(Task goal):
Using the entries below, quote exactly the span of lines that begins with the line containing "1. **提前准备材料**：" and ends with the final line.

(Saved entries):

▼

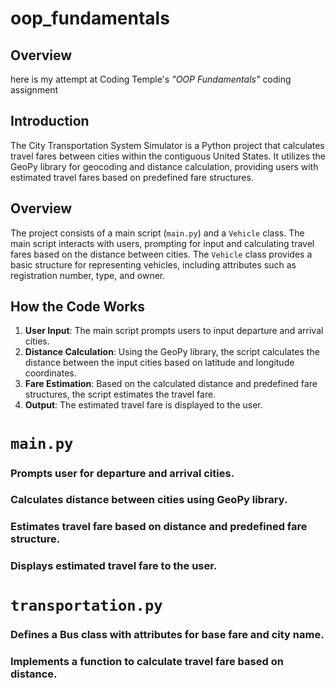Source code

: # oop_fundamentals

## **Overview**
here is my attempt at Coding Temple's *"OOP Fundamentals"* coding assignment


## Introduction

The City Transportation System Simulator is a Python project that calculates travel fares between cities within the contiguous United States. It utilizes the GeoPy library for geocoding and distance calculation, providing users with estimated travel fares based on predefined fare structures.

## Overview

The project consists of a main script (`main.py`) and a `Vehicle` class. The main script interacts with users, prompting for input and calculating travel fares based on the distance between cities. The `Vehicle` class provides a basic structure for representing vehicles, including attributes such as registration number, type, and owner.

## How the Code Works

1. **User Input**: The main script prompts users to input departure and arrival cities.
2. **Distance Calculation**: Using the GeoPy library, the script calculates the distance between the input cities based on latitude and longitude coordinates.
3. **Fare Estimation**: Based on the calculated distance and predefined fare structures, the script estimates the travel fare.
4. **Output**: The estimated travel fare is displayed to the user.


# `main.py`


### Prompts user for departure and arrival cities.
### Calculates distance between cities using GeoPy library.
### Estimates travel fare based on distance and predefined fare structure.
### Displays estimated travel fare to the user.


# `transportation.py`

### Defines a Bus class with attributes for base fare and city name.
### Implements a function to calculate travel fare based on distance.
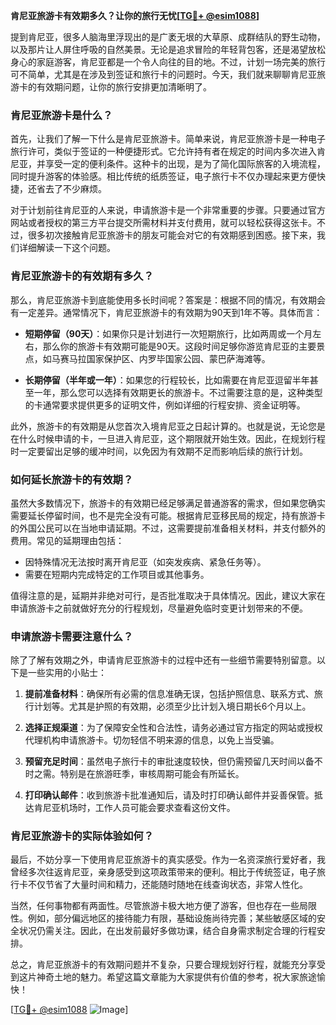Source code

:**肯尼亚旅游卡有效期多久？让你的旅行无忧[[TG💪+ @esim1088](https://t.me/s/esim1088)]**

提到肯尼亚，很多人脑海里浮现出的是广袤无垠的大草原、成群结队的野生动物，以及那片让人屏住呼吸的自然美景。无论是追求冒险的年轻背包客，还是渴望放松身心的家庭游客，肯尼亚都是一个令人向往的目的地。不过，计划一场完美的旅行可不简单，尤其是在涉及到签证和旅行卡的问题时。今天，我们就来聊聊肯尼亚旅游卡的有效期问题，让你的旅行安排更加清晰明了。

### 肯尼亚旅游卡是什么？

首先，让我们了解一下什么是肯尼亚旅游卡。简单来说，肯尼亚旅游卡是一种电子旅行许可，类似于签证的一种便捷形式。它允许持有者在规定的时间内多次进入肯尼亚，并享受一定的便利条件。这种卡的出现，是为了简化国际旅客的入境流程，同时提升游客的体验感。相比传统的纸质签证，电子旅行卡不仅办理起来更方便快捷，还省去了不少麻烦。

对于计划前往肯尼亚的人来说，申请旅游卡是一个非常重要的步骤。只要通过官方网站或者授权的第三方平台提交所需材料并支付费用，就可以轻松获得这张卡。不过，很多初次接触肯尼亚旅游卡的朋友可能会对它的有效期感到困惑。接下来，我们详细解读一下这个问题。

### 肯尼亚旅游卡的有效期有多久？

那么，肯尼亚旅游卡到底能使用多长时间呢？答案是：根据不同的情况，有效期会有一定差异。通常情况下，肯尼亚旅游卡的有效期为90天到1年不等。具体而言：

- **短期停留（90天）**：如果你只是计划进行一次短期旅行，比如两周或一个月左右，那么你的旅游卡有效期可能是90天。这段时间足够你游览肯尼亚的主要景点，如马赛马拉国家保护区、内罗毕国家公园、蒙巴萨海滩等。
  
- **长期停留（半年或一年）**：如果您的行程较长，比如需要在肯尼亚逗留半年甚至一年，那么您可以选择有效期更长的旅游卡。不过需要注意的是，这种类型的卡通常要求提供更多的证明文件，例如详细的行程安排、资金证明等。

此外，旅游卡的有效期是从您首次入境肯尼亚之日起计算的。也就是说，无论您是在什么时候申请的卡，一旦进入肯尼亚，这个期限就开始生效。因此，在规划行程时一定要留出足够的缓冲时间，以免因为有效期不足而影响后续的旅行计划。

### 如何延长旅游卡的有效期？

虽然大多数情况下，旅游卡的有效期已经足够满足普通游客的需求，但如果您确实需要延长停留时间，也不是完全没有可能。根据肯尼亚移民局的规定，持有旅游卡的外国公民可以在当地申请延期。不过，这需要提前准备相关材料，并支付额外的费用。常见的延期理由包括：

- 因特殊情况无法按时离开肯尼亚（如突发疾病、紧急任务等）。
- 需要在短期内完成特定的工作项目或其他事务。

值得注意的是，延期并非绝对可行，是否批准取决于具体情况。因此，建议大家在申请旅游卡之前就做好充分的行程规划，尽量避免临时变更计划带来的不便。

### 申请旅游卡需要注意什么？

除了了解有效期之外，申请肯尼亚旅游卡的过程中还有一些细节需要特别留意。以下是一些实用的小贴士：

1. **提前准备材料**：确保所有必需的信息准确无误，包括护照信息、联系方式、旅行计划等。尤其是护照的有效期，必须至少比计划入境日期长6个月以上。

2. **选择正规渠道**：为了保障安全性和合法性，请务必通过官方指定的网站或授权代理机构申请旅游卡。切勿轻信不明来源的信息，以免上当受骗。

3. **预留充足时间**：虽然电子旅行卡的审批速度较快，但仍需预留几天时间以备不时之需。特别是在旅游旺季，审核周期可能会有所延长。

4. **打印确认邮件**：收到旅游卡批准通知后，请及时打印确认邮件并妥善保管。抵达肯尼亚机场时，工作人员可能会要求查看这份文件。

### 肯尼亚旅游卡的实际体验如何？

最后，不妨分享一下使用肯尼亚旅游卡的真实感受。作为一名资深旅行爱好者，我曾经多次往返肯尼亚，亲身感受到这项政策带来的便利。相比于传统签证，电子旅行卡不仅节省了大量时间和精力，还能随时随地在线查询状态，非常人性化。

当然，任何事物都有两面性。尽管旅游卡极大地方便了游客，但也存在一些局限性。例如，部分偏远地区的接待能力有限，基础设施尚待完善；某些敏感区域的安全状况仍需关注。因此，在出发前最好多做功课，结合自身需求制定合理的行程安排。

总之，肯尼亚旅游卡的有效期问题并不复杂，只要合理规划好行程，就能充分享受到这片神奇土地的魅力。希望这篇文章能为大家提供有价值的参考，祝大家旅途愉快！

[[TG💪+ @esim1088](https://t.me/s/esim1088) ![Image](https://i.postimg.cc/4NQfJmqS/Snipaste-2025-05-13-00-14-12.png)]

▲

(Task answer):
1. **提前准备材料**：确保所有必需的信息准确无误，包括护照信息、联系方式、旅行计划等。尤其是护照的有效期，必须至少比计划入境日期长6个月以上。

2. **选择正规渠道**：为了保障安全性和合法性，请务必通过官方指定的网站或授权代理机构申请旅游卡。切勿轻信不明来源的信息，以免上当受骗。

3. **预留充足时间**：虽然电子旅行卡的审批速度较快，但仍需预留几天时间以备不时之需。特别是在旅游旺季，审核周期可能会有所延长。

4. **打印确认邮件**：收到旅游卡批准通知后，请及时打印确认邮件并妥善保管。抵达肯尼亚机场时，工作人员可能会要求查看这份文件。

### 肯尼亚旅游卡的实际体验如何？

最后，不妨分享一下使用肯尼亚旅游卡的真实感受。作为一名资深旅行爱好者，我曾经多次往返肯尼亚，亲身感受到这项政策带来的便利。相比于传统签证，电子旅行卡不仅节省了大量时间和精力，还能随时随地在线查询状态，非常人性化。

当然，任何事物都有两面性。尽管旅游卡极大地方便了游客，但也存在一些局限性。例如，部分偏远地区的接待能力有限，基础设施尚待完善；某些敏感区域的安全状况仍需关注。因此，在出发前最好多做功课，结合自身需求制定合理的行程安排。

总之，肯尼亚旅游卡的有效期问题并不复杂，只要合理规划好行程，就能充分享受到这片神奇土地的魅力。希望这篇文章能为大家提供有价值的参考，祝大家旅途愉快！

[[TG💪+ @esim1088](https://t.me/s/esim1088) ![Image](https://i.postimg.cc/4NQfJmqS/Snipaste-2025-05-13-00-14-12.png)]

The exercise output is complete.